§ Prompt
Check each line of the material for the string "size", and copy the lines that have it.
=======
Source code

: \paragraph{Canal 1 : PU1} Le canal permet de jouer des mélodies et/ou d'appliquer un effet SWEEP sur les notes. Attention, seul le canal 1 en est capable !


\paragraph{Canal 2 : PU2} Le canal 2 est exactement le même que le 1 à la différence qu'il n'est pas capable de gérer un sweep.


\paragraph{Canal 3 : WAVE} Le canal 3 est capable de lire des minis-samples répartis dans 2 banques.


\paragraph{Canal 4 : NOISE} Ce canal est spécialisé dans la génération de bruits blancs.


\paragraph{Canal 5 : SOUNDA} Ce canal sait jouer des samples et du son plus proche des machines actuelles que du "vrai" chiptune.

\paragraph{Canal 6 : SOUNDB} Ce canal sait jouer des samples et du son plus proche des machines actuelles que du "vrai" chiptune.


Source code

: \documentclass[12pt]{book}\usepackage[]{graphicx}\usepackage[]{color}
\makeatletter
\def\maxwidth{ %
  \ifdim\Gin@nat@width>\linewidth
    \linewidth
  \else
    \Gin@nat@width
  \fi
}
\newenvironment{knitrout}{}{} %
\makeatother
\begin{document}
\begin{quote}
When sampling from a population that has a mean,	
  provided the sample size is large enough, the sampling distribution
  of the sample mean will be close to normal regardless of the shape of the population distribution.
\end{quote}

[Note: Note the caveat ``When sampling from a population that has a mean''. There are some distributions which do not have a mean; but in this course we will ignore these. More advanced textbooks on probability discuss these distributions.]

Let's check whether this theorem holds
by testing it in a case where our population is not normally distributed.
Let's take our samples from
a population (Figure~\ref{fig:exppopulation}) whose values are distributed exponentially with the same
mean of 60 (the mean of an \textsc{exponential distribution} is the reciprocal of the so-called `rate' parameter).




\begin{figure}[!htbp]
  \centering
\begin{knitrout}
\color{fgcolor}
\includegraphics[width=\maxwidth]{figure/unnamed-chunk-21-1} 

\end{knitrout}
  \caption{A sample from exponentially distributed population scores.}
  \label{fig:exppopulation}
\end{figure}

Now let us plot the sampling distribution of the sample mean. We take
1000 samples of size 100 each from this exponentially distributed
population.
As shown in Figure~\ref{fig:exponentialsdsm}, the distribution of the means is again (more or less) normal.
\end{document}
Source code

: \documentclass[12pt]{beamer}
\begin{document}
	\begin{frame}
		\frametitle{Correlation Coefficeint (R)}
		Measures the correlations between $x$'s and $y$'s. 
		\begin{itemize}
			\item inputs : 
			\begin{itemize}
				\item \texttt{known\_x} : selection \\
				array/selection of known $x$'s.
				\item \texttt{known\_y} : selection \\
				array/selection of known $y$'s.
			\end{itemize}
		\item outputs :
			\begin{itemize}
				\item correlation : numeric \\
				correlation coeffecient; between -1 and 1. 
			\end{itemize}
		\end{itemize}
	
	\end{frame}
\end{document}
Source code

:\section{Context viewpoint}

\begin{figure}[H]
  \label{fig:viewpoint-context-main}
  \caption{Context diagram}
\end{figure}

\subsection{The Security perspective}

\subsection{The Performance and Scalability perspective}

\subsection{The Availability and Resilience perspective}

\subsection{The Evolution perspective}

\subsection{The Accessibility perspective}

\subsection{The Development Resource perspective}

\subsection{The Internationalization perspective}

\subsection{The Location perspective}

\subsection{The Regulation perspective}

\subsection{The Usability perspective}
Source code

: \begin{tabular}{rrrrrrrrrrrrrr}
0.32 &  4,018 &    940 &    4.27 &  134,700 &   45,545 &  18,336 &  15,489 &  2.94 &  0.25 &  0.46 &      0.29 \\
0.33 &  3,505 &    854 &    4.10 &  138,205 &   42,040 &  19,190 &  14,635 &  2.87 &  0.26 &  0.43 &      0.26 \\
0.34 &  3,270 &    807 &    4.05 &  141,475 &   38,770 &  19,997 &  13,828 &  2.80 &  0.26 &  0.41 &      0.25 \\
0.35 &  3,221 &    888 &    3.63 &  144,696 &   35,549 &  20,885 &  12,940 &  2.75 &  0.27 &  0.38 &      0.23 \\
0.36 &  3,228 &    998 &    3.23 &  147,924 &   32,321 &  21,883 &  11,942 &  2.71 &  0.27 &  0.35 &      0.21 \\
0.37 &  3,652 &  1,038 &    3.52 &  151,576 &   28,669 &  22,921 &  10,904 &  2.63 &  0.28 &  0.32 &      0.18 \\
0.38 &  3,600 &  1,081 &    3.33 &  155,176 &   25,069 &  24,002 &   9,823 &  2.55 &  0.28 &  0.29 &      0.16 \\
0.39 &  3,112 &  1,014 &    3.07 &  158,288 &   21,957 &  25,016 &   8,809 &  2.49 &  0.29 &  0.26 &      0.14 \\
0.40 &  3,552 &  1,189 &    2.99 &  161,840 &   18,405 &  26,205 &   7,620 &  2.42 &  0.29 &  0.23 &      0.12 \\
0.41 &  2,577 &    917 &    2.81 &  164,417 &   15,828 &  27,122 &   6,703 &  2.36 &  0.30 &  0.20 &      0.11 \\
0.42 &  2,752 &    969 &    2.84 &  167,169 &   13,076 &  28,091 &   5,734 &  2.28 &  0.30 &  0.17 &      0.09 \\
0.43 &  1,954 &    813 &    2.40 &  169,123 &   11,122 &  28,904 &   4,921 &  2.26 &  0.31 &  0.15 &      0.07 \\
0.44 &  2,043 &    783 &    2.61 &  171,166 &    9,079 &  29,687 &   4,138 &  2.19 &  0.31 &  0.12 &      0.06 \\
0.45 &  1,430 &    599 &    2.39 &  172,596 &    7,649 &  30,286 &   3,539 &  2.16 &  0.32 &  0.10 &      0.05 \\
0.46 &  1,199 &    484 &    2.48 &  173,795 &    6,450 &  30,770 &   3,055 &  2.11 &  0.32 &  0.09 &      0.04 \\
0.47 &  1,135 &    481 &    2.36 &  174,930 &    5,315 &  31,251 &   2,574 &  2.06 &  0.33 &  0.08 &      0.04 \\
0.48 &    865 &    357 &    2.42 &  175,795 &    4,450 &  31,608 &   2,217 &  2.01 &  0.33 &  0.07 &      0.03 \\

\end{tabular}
=======
§ Exercise output
  provided the sample size is large enough, the sampling distribution
1000 samples of size 100 each from this exponentially distributed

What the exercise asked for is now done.